When you’re doing a 1031 exchange, the primary goal is to move all of your equity into the new relinquished property. But the exception to that rule is that you can use some of your exchange proceeds to pay customary transactional expenses that would appear in the sold property’s locality.
Expenses that Can Go on the Closing Statement
So you can pay your broker commission and your attorney fees that are related to the transaction. You can pay recording fees and title company charges. You can even pay your qualified intermediary fees. If a termite inspection is a customary transactional expense in the locality, then you can pay that as well on the closing statement.
Expenses that Should Not Go on the Closing Statement
Certain expenses should not be put on the closing statement from the 1031 exchange. For example let’s say the seller wanted to put his credit card bill on the sale statement, thinking that “well I had to fix up the property to get it and I charged all of those repairs on my credit card so I think I’m going to pay my credit card bill on the closing statement.”

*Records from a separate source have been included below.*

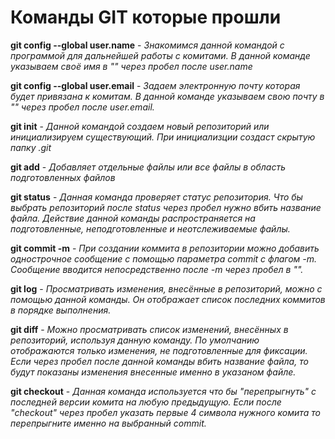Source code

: # Команды GIT которые прошли

**git config --global user.name** - *Знакомимся данной командой с программой для дальнейшей работы с комитами. В данной команде указываем своё имя в "" через пробел после user.name*

**git config --global user.email** - *Задаем электронную почту которая будет привязана к комитам. В данной команде указываем свою почту в "" через пробел после user.email.*

**git init** - *Данной командой создаем новый репозиторий или инициализируем существующий. При инициализции создаст скрытую папку .git* 

**git add** - *Добавляет отдельные файлы или все файлы в область подготовленных файлов*

**git status** - *Данная команда проверяет статус репозитория. Что бы выбрать репозиторий после status через пробел нужно вбить название файла. Действие данной команды распространяется на подготовленные, неподготовленные и неотслеживаемые файлы.*

**git commit -m** - *При создании коммита в репозитории можно добавить однострочное сообщение с помощью параметра commit с флагом -m. Сообщение вводится непосредственно после -m через пробел в "".*

**git log** - *Просматривать изменения, внесённые в репозиторий, можно с помощью данной команды. Он отображает список последних коммитов в порядке выполнения.*

**git diff** - *Можно просматривать список изменений, внесённых в репозиторий, используя данную команду. По умолчанию отображаются только изменения, не подготовленные для фиксации. Если через пробел после данной команды вбить название файла, то будут показаны изменения внесенные именно в указаном файле.*

**git checkout** - *Данная команда используется что бы "перепрыгнуть" с последней версии комита на любую предыдущую. Если после "checkout" через пробел указать первые 4 символа нужного комита то перепрыгните именно на выбранный commit.*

Well that is not contractually associated with the property and should not be paid on the settlement statement because it doesn’t fit into what the treasury regulations require for debt that must be associated with the property, not just mentally but contractually required to have been paid as part of the closing.

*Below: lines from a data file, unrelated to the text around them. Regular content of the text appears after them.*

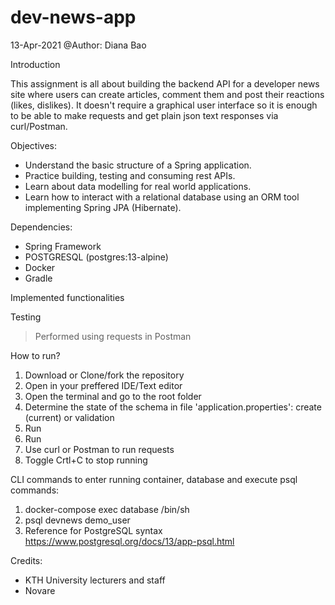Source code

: # dev-news-app

13-Apr-2021
@Author: Diana Bao

Introduction

This assignment is all about building the backend API for a developer news site where users can create articles, comment them and post their reactions (likes, dislikes). It doesn't require a graphical user interface so it is enough to be able to make requests and get plain json text responses via curl/Postman.

Objectives:
- Understand the basic structure of a Spring application.
- Practice building, testing and consuming rest APIs.
- Learn about data modelling for real world applications.
- Learn how to interact with a relational database using an ORM tool implementing Spring JPA (Hibernate).

Dependencies:
- Spring Framework
- POSTGRESQL (postgres:13-alpine)
- Docker
- Gradle

Implemented functionalities


Testing
> Performed using requests in Postman

How to run?
1. Download or Clone/fork the repository
2. Open in your preffered IDE/Text editor
3. Open the terminal and go to the root folder
4. Determine the state of the schema in file 'application.properties': create (current) or validation
5. Run <docker-compose up>
6. Run <gradle BootRun>
7. Use curl or Postman to run requests
8. Toggle Crtl+C to stop running

CLI commands to enter running container, database and execute psql commands:
1. docker-compose exec database /bin/sh
2. psql devnews demo_user
4. Reference for PostgreSQL syntax https://www.postgresql.org/docs/13/app-psql.html

Credits:
- KTH University lecturers and staff
- Novare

Rent, Taxes, Security Deposits
Other transactional expenses that can gum up the works are rent prorations, security deposits, and tax prorations. Each of those items would probably be better paid out of the seller’s pocket rather than dipping into the sales proceeds. Remember, the idea is we want to move all of our equity – all of our net proceeds – into the new replacement property and items that are really operational expenses like taxes and deposits should be paid by the seller out of their operating account.